Try it — Locate every line in the records below that contains the word "object", and copy each one.

----------

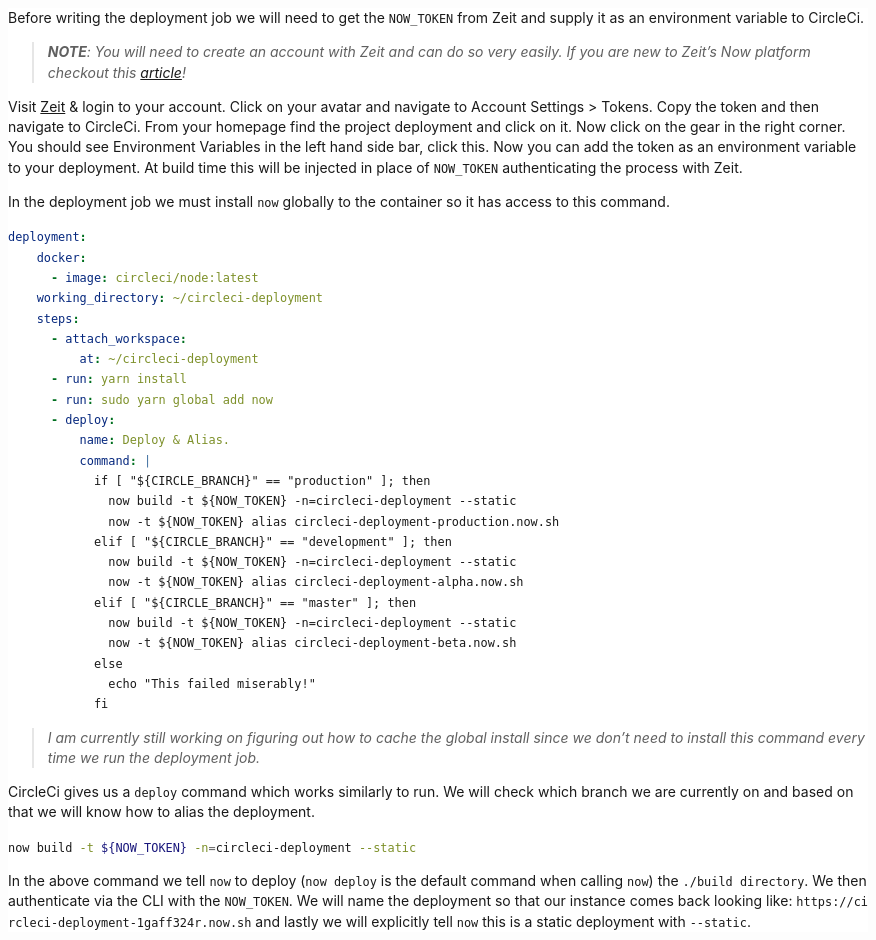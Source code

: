 Before writing the deployment job we will need to get the `NOW_TOKEN` from Zeit and supply it as an environment variable to CircleCi.

> _**NOTE**: You will need to create an account with Zeit and can do so very easily. If you are new to Zeit’s Now platform checkout this [article](https://medium.com/@RockChalkDev/deploying-with-zeits-now-cli-796e41f05102)!_

Visit [Zeit](https://zeit.co) & login to your account. Click on your avatar and navigate to Account Settings > Tokens. Copy the token and then navigate to CircleCi. From your homepage find the project deployment and click on it. Now click on the gear in the right corner. You should see Environment Variables in the left hand side bar, click this. Now you can add the token as an environment variable to your deployment. At build time this will be injected in place of `NOW_TOKEN` authenticating the process with Zeit.

In the deployment job we must install `now` globally to the container so it has access to this command.

```yaml
deployment:
    docker:
      - image: circleci/node:latest
    working_directory: ~/circleci-deployment
    steps:
      - attach_workspace:
          at: ~/circleci-deployment
      - run: yarn install
      - run: sudo yarn global add now
      - deploy:
          name: Deploy & Alias.
          command: |
            if [ "${CIRCLE_BRANCH}" == "production" ]; then
              now build -t ${NOW_TOKEN} -n=circleci-deployment --static
              now -t ${NOW_TOKEN} alias circleci-deployment-production.now.sh
            elif [ "${CIRCLE_BRANCH}" == "development" ]; then
              now build -t ${NOW_TOKEN} -n=circleci-deployment --static
              now -t ${NOW_TOKEN} alias circleci-deployment-alpha.now.sh
            elif [ "${CIRCLE_BRANCH}" == "master" ]; then
              now build -t ${NOW_TOKEN} -n=circleci-deployment --static
              now -t ${NOW_TOKEN} alias circleci-deployment-beta.now.sh
            else
              echo "This failed miserably!"
            fi
```

> _I am currently still working on figuring out how to cache the global install since we don’t need to install this command every time we run the deployment job._

CircleCi gives us a `deploy` command which works similarly to run. We will check which branch we are currently on and based on that we will know how to alias the deployment.

```bash
now build -t ${NOW_TOKEN} -n=circleci-deployment --static
```

In the above command we tell `now` to deploy (`now deploy` is the default command when calling `now`) the `./build directory`. We then authenticate via the CLI with the `NOW_TOKEN`. We will name the deployment so that our instance comes back looking like: `https://circleci-deployment-1gaff324r.now.sh` and lastly we will explicitly tell `now` this is a static deployment with `--static`.
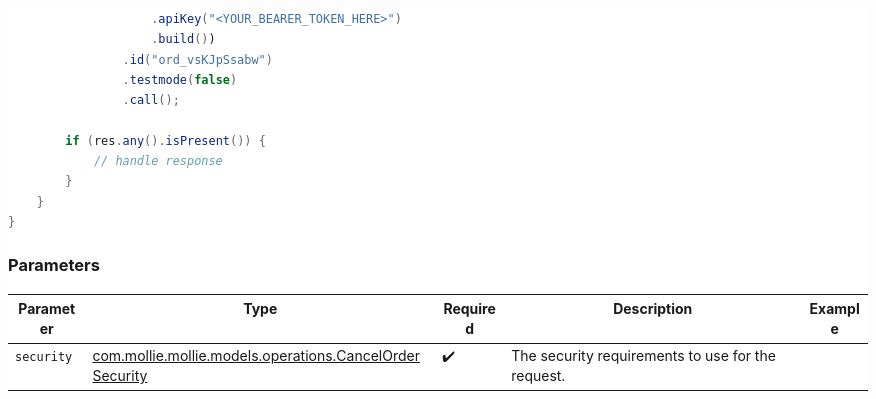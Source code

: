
 ```java
                    .apiKey("<YOUR_BEARER_TOKEN_HERE>")
                    .build())
                .id("ord_vsKJpSsabw")
                .testmode(false)
                .call();

        if (res.any().isPresent()) {
            // handle response
        }
    }
}
```

### Parameters

| Parameter                                                                                                                                                                                                                                                                                                                                                                              | Type                                                                                                                                                                                                                                                                                                                                                                                   | Required                                                                                                                                                                                                                                                                                                                                                                               | Description                                                                                                                                                                                                                                                                                                                                                                            | Example                                                                                                                                                                                                                                                                                                                                                                                |
| -------------------------------------------------------------------------------------------------------------------------------------------------------------------------------------------------------------------------------------------------------------------------------------------------------------------------------------------------------------------------------------- | -------------------------------------------------------------------------------------------------------------------------------------------------------------------------------------------------------------------------------------------------------------------------------------------------------------------------------------------------------------------------------------- | -------------------------------------------------------------------------------------------------------------------------------------------------------------------------------------------------------------------------------------------------------------------------------------------------------------------------------------------------------------------------------------- | -------------------------------------------------------------------------------------------------------------------------------------------------------------------------------------------------------------------------------------------------------------------------------------------------------------------------------------------------------------------------------------- | -------------------------------------------------------------------------------------------------------------------------------------------------------------------------------------------------------------------------------------------------------------------------------------------------------------------------------------------------------------------------------------- |
| `security`                                                                                                                                                                                                                                                                                                                                                                             | [com.mollie.mollie.models.operations.CancelOrderSecurity](../../models/operations/CancelOrderSecurity.md)                                                                                                                                                                                                                                                                              | :heavy_check_mark:                                                                                                                                                                                                                                                                                                                                                                     | The security requirements to use for the request.                                                                                                                                                                                                                                                                                                                                      |                                                                                                                                                                                                                                                                                                                                                                                        |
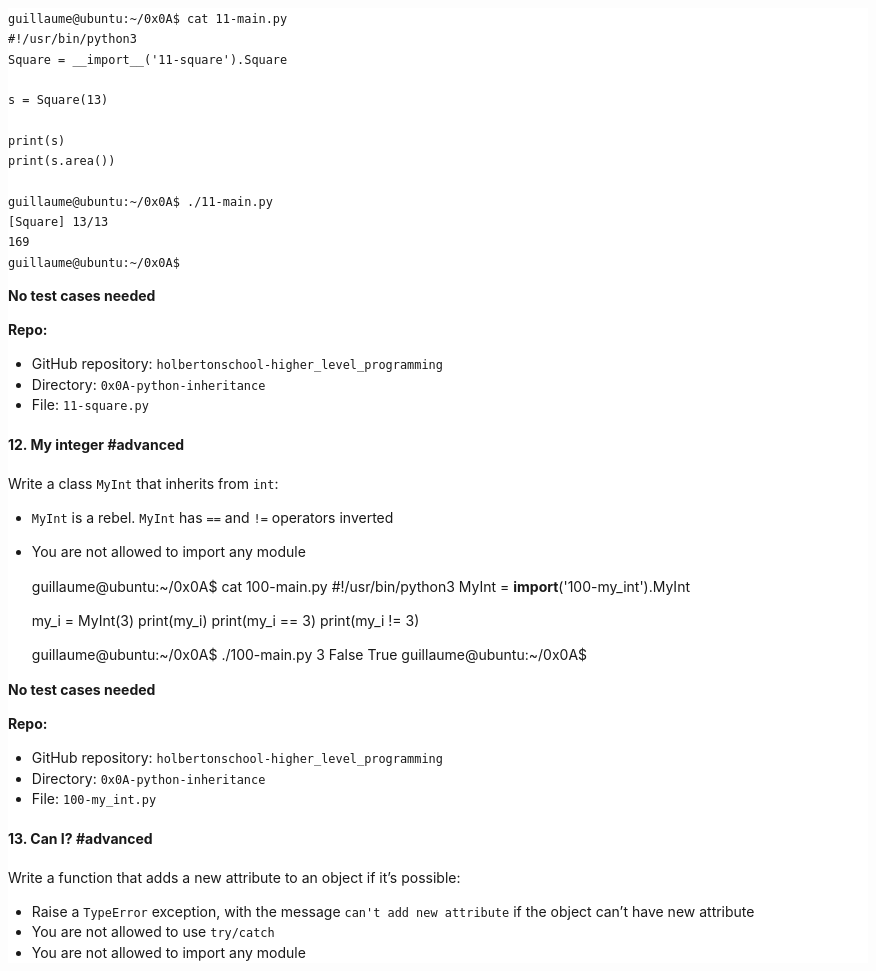     guillaume@ubuntu:~/0x0A$ cat 11-main.py
    #!/usr/bin/python3
    Square = __import__('11-square').Square
    
    s = Square(13)
    
    print(s)
    print(s.area())
    
    guillaume@ubuntu:~/0x0A$ ./11-main.py
    [Square] 13/13
    169
    guillaume@ubuntu:~/0x0A$ 
    

**No test cases needed**

**Repo:**

* GitHub repository: `holbertonschool-higher_level_programming`
* Directory: `0x0A-python-inheritance`
* File: `11-square.py`

#### 12\. My integer #advanced

Write a class `MyInt` that inherits from `int`:

* `MyInt` is a rebel. `MyInt` has `==` and `!=` operators inverted
* You are not allowed to import any module

    guillaume@ubuntu:~/0x0A$ cat 100-main.py
    #!/usr/bin/python3
    MyInt = __import__('100-my_int').MyInt
    
    my_i = MyInt(3)
    print(my_i)
    print(my_i == 3)
    print(my_i != 3)
    
    guillaume@ubuntu:~/0x0A$ ./100-main.py
    3
    False
    True
    guillaume@ubuntu:~/0x0A$ 
    

**No test cases needed**

**Repo:**

* GitHub repository: `holbertonschool-higher_level_programming`
* Directory: `0x0A-python-inheritance`
* File: `100-my_int.py`

#### 13\. Can I? #advanced

Write a function that adds a new attribute to an object if it’s possible:

* Raise a `TypeError` exception, with the message `can't add new attribute` if the object can’t have new attribute
* You are not allowed to use `try/catch`
* You are not allowed to import any module

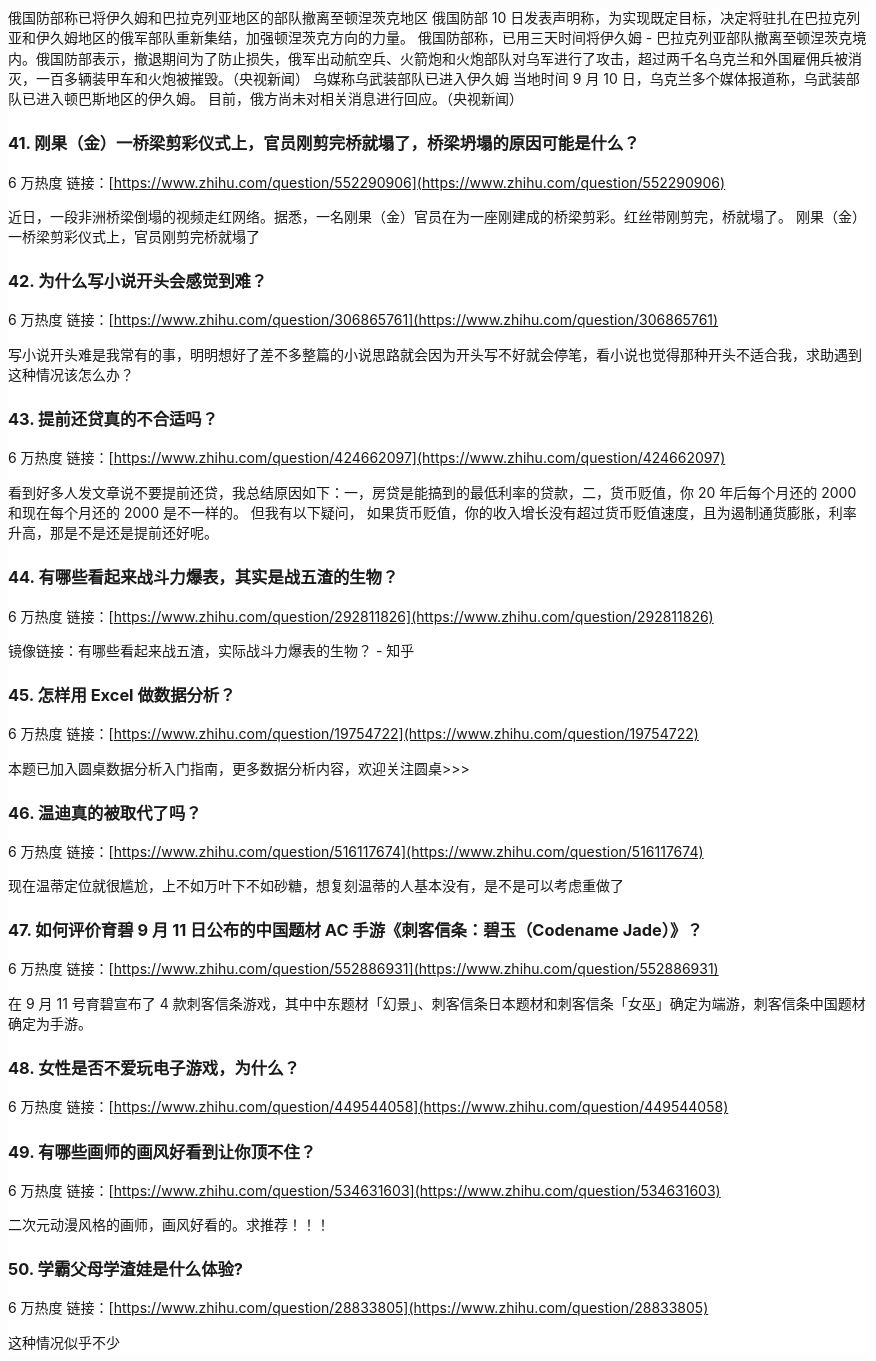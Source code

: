 俄国防部称已将伊久姆和巴拉克列亚地区的部队撤离至顿涅茨克地区 ️俄国防部 10 日发表声明称，为实现既定目标，决定将驻扎在巴拉克列亚和伊久姆地区的俄军部队重新集结，加强顿涅茨克方向的力量。 俄国防部称，已用三天时间将伊久姆 - 巴拉克列亚部队撤离至顿涅茨克境内。俄国防部表示，撤退期间为了防止损失，俄军出动航空兵、火箭炮和火炮部队对乌军进行了攻击，超过两千名乌克兰和外国雇佣兵被消灭，一百多辆装甲车和火炮被摧毁。（央视新闻） 乌媒称乌武装部队已进入伊久姆 当地时间 9 月 10 日，乌克兰多个媒体报道称，乌武装部队已进入顿巴斯地区的伊久姆。 目前，俄方尚未对相关消息进行回应。（央视新闻）

### 41. 刚果（金）一桥梁剪彩仪式上，官员刚剪完桥就塌了，桥梁坍塌的原因可能是什么？
6 万热度 链接：[https://www.zhihu.com/question/552290906](https://www.zhihu.com/question/552290906)

近日，一段非洲桥梁倒塌的视频走红网络。据悉，一名刚果（金）官员在为一座刚建成的桥梁剪彩。红丝带刚剪完，桥就塌了。 刚果（金）一桥梁剪彩仪式上，官员刚剪完桥就塌了

### 42. 为什么写小说开头会感觉到难？
6 万热度 链接：[https://www.zhihu.com/question/306865761](https://www.zhihu.com/question/306865761)

写小说开头难是我常有的事，明明想好了差不多整篇的小说思路就会因为开头写不好就会停笔，看小说也觉得那种开头不适合我，求助遇到这种情况该怎么办？

### 43. 提前还贷真的不合适吗？
6 万热度 链接：[https://www.zhihu.com/question/424662097](https://www.zhihu.com/question/424662097)

看到好多人发文章说不要提前还贷，我总结原因如下：一，房贷是能搞到的最低利率的贷款，二，货币贬值，你 20 年后每个月还的 2000 和现在每个月还的 2000 是不一样的。 但我有以下疑问， 如果货币贬值，你的收入增长没有超过货币贬值速度，且为遏制通货膨胀，利率升高，那是不是还是提前还好呢。

### 44. 有哪些看起来战斗力爆表，其实是战五渣的生物？
6 万热度 链接：[https://www.zhihu.com/question/292811826](https://www.zhihu.com/question/292811826)

镜像链接：有哪些看起来战五渣，实际战斗力爆表的生物？ - 知乎 

### 45. 怎样用 Excel 做数据分析？
6 万热度 链接：[https://www.zhihu.com/question/19754722](https://www.zhihu.com/question/19754722)

本题已加入圆桌数据分析入门指南，更多数据分析内容，欢迎关注圆桌>>>

### 46. 温迪真的被取代了吗？
6 万热度 链接：[https://www.zhihu.com/question/516117674](https://www.zhihu.com/question/516117674)

现在温蒂定位就很尴尬，上不如万叶下不如砂糖，想复刻温蒂的人基本没有，是不是可以考虑重做了

### 47. 如何评价育碧 9 月 11 日公布的中国题材 AC 手游《刺客信条：碧玉（Codename Jade）》？
6 万热度 链接：[https://www.zhihu.com/question/552886931](https://www.zhihu.com/question/552886931)

在 9 月 11 号育碧宣布了 4 款刺客信条游戏，其中中东题材「幻景」、刺客信条日本题材和刺客信条「女巫」确定为端游，刺客信条中国题材确定为手游。

### 48. 女性是否不爱玩电子游戏，为什么？
6 万热度 链接：[https://www.zhihu.com/question/449544058](https://www.zhihu.com/question/449544058)



### 49. 有哪些画师的画风好看到让你顶不住？
6 万热度 链接：[https://www.zhihu.com/question/534631603](https://www.zhihu.com/question/534631603)

二次元动漫风格的画师，画风好看的。求推荐！！！

### 50. 学霸父母学渣娃是什么体验?
6 万热度 链接：[https://www.zhihu.com/question/28833805](https://www.zhihu.com/question/28833805)

这种情况似乎不少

----------

Your solution —
Write a function that adds a new attribute to an object if it’s possible:
* Raise a `TypeError` exception, with the message `can't add new attribute` if the object can’t have new attribute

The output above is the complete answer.